Used vehicle sales revenue rose to $6.391 billion from $6.103 billion, even though used unit sales were essentially flat at 230,293 versus 230,210. Average used-vehicle selling price increased 4.5% to $27,288. Wholesale vehicle sales revenue climbed 14.0% to $1.428 billion, with wholesale unit sales up 8.4% to 162,064 and average wholesale selling price up 5.1% to $8,364.
CarMax said used gross profit per unit fell 9.6% to $2,177, while wholesale gross profit per unit was nearly unchanged at $1,046. SG&A expense declined 3.7% to $635.2 million, and SG&A per total unit improved 6.8% to $1,619.
Online and digital activity remained a major part of the quarter: digitally enabled transactions reached 84%, omni sales were 70%, and online retail sales were 14%. Total vehicle purchases were 321,654, down 4.4%, including 280,693 vehicles bought from consumers and 40,961 from dealers.
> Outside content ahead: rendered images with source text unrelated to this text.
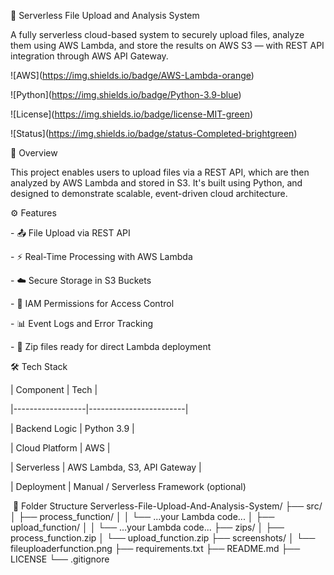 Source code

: 🚀 Serverless File Upload and Analysis System

A fully serverless cloud-based system to securely upload files, analyze them using AWS Lambda, and store the results on AWS S3 — with REST API integration through AWS API Gateway.



!\[AWS](https://img.shields.io/badge/AWS-Lambda-orange)

!\[Python](https://img.shields.io/badge/Python-3.9-blue)

!\[License](https://img.shields.io/badge/license-MIT-green)

!\[Status](https://img.shields.io/badge/status-Completed-brightgreen)





🧠 Overview

This project enables users to upload files via a REST API, which are then analyzed by AWS Lambda and stored in S3. It's built using Python, and designed to demonstrate scalable, event-driven cloud architecture.



⚙️ Features

\- 📤 File Upload via REST API

\- ⚡ Real-Time Processing with AWS Lambda

\- ☁️ Secure Storage in S3 Buckets

\- 🔐 IAM Permissions for Access Control

\- 📊 Event Logs and Error Tracking

\- 📁 Zip files ready for direct Lambda deployment



🛠️ Tech Stack

| Component        | Tech                  |

|------------------|------------------------|

| Backend Logic     | Python 3.9            |

| Cloud Platform    | AWS                   |

| Serverless        | AWS Lambda, S3, API Gateway |

| Deployment        | Manual / Serverless Framework (optional)



&nbsp;📁 Folder Structure
Serverless-File-Upload-And-Analysis-System/
├── src/
│   ├── process_function/
│   │   └── ...your Lambda code...
│   ├── upload_function/
│   │   └── ...your Lambda code...
├── zips/
│   ├── process_function.zip
│   └── upload_function.zip
├── screenshots/
│   └── fileuploaderfunction.png
├── requirements.txt
├── README.md
├── LICENSE
└── .gitignore





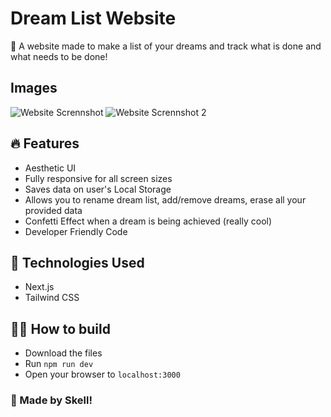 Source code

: # Dream List Website
🔮 A website made to make a list of your dreams and track what is done and what needs to be done!

## Images
![Website Scrennshot](https://i.ibb.co/Qf8cZrD/image.png)
![Website Scrennshot 2](https://i.ibb.co/685bSvm/image.png)

## 🔥 Features
- Aesthetic UI
- Fully responsive for all screen sizes
- Saves data on user's Local Storage
- Allows you to rename dream list, add/remove dreams, erase all your provided data
- Confetti Effect when a dream is being achieved (really cool)
- Developer Friendly Code

## 🧭 Technologies Used
- Next.js
- Tailwind CSS

## 👷‍♂️ How to build
- Download the files
- Run `npm run dev`
- Open your browser to `localhost:3000`

### 🧡 Made by Skell!

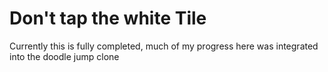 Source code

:# Don't tap the white Tile

Currently this is fully completed, much of my progress here was integrated into the doodle jump clone
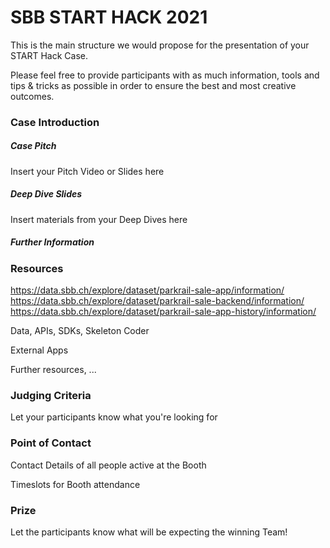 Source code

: # SBB START HACK 2021



This is the main structure we would propose for the presentation of your START Hack Case.

Please feel free to provide participants with as much information, tools and tips & tricks as possible in order to ensure the best and most creative outcomes.

### Case Introduction

##### Case Pitch

Insert your Pitch Video or Slides here

##### Deep Dive Slides

Insert materials from your Deep Dives here

##### Further Information

### Resources
https://data.sbb.ch/explore/dataset/parkrail-sale-app/information/
https://data.sbb.ch/explore/dataset/parkrail-sale-backend/information/
https://data.sbb.ch/explore/dataset/parkrail-sale-app-history/information/

Data, APIs, SDKs, Skeleton Coder

External Apps

Further resources, ... 

### Judging Criteria

Let your participants know what you're looking for

### Point of Contact

Contact Details of all people active at the Booth 

Timeslots for Booth attendance

### Prize

Let the participants know what will be expecting the winning Team!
Management said leverage remained slightly above target and share repurchases stayed paused during the quarter. It also said it is targeting $200 million in exit-rate SG&A savings by the end of fiscal 2027, expects used margins for the full year to decline by about $200 per unit, and is planning four store openings, two stand-alone auction facilities, and one additional reconditioning/auction center later in the fiscal year. Following these announcements, the company's shares moved -1.79%, and are now trading at a price of $50.98. For more information, read the company's full 10-Q submission here.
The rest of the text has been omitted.